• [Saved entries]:
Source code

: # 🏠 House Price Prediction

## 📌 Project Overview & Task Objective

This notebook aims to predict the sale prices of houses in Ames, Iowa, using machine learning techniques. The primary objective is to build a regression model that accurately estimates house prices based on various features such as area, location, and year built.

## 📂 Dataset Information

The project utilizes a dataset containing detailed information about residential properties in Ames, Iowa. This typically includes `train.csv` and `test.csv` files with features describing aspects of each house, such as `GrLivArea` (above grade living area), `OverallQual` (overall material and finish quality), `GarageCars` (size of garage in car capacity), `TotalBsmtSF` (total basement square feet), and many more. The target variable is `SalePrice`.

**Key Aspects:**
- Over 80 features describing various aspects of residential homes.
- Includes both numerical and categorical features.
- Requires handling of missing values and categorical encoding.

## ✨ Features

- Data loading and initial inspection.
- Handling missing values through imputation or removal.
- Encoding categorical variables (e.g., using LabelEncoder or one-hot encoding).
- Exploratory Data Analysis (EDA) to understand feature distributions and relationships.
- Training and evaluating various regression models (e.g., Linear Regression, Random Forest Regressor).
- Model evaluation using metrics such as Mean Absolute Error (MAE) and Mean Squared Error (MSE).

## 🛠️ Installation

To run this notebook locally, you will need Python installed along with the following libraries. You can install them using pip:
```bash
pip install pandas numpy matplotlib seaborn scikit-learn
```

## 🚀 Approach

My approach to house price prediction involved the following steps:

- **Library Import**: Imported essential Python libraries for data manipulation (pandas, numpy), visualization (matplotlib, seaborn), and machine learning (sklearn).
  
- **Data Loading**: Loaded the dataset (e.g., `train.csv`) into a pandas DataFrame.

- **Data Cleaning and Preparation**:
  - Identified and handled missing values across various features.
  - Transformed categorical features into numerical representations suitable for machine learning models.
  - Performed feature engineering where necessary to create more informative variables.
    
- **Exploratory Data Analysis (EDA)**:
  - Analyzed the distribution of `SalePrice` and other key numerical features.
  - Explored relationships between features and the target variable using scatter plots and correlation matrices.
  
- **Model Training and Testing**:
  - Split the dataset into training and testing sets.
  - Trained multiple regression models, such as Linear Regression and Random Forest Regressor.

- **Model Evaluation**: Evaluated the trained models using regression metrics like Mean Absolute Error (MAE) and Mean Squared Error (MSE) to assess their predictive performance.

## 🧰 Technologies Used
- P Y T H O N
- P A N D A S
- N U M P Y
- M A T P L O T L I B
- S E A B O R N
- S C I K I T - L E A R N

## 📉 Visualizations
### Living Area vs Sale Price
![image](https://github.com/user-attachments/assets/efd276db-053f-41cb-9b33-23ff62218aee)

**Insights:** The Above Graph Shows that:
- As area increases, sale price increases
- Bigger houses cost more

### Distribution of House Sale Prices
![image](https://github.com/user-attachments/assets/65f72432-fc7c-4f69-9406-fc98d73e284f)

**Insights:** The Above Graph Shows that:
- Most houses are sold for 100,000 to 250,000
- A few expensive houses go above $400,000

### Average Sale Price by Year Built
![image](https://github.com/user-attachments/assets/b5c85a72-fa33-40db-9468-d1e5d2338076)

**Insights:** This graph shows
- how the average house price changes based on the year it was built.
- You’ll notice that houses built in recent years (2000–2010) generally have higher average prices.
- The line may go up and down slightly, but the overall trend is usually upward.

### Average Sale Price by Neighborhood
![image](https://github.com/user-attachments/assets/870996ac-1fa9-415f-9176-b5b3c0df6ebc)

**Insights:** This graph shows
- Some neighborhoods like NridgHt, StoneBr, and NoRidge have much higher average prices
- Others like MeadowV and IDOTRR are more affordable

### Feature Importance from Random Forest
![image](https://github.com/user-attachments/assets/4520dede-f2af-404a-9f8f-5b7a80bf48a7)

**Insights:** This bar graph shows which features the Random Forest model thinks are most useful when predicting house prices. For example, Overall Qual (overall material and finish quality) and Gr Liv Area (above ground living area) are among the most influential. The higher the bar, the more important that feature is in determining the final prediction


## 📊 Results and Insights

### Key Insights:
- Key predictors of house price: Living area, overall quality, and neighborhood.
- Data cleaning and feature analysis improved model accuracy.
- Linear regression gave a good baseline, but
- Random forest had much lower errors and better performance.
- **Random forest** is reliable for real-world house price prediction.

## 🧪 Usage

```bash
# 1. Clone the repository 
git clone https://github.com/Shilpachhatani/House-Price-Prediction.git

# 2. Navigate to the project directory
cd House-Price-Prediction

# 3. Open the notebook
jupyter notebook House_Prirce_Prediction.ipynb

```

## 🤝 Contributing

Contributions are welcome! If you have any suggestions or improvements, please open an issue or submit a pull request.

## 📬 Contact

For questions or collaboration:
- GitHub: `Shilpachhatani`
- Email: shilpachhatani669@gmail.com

• [Exercise instructions]: Give back exactly the lines above starting at the line where "## 🚀 Approach" appears and ending at the line where "- Transformed categorical" appears, both included, with no other lines.

• [Result]:
## 🚀 Approach

My approach to house price prediction involved the following steps:

- **Library Import**: Imported essential Python libraries for data manipulation (pandas, numpy), visualization (matplotlib, seaborn), and machine learning (sklearn).
  
- **Data Loading**: Loaded the dataset (e.g., `train.csv`) into a pandas DataFrame.

- **Data Cleaning and Preparation**:
  - Identified and handled missing values across various features.
  - Transformed categorical features into numerical representations suitable for machine learning models.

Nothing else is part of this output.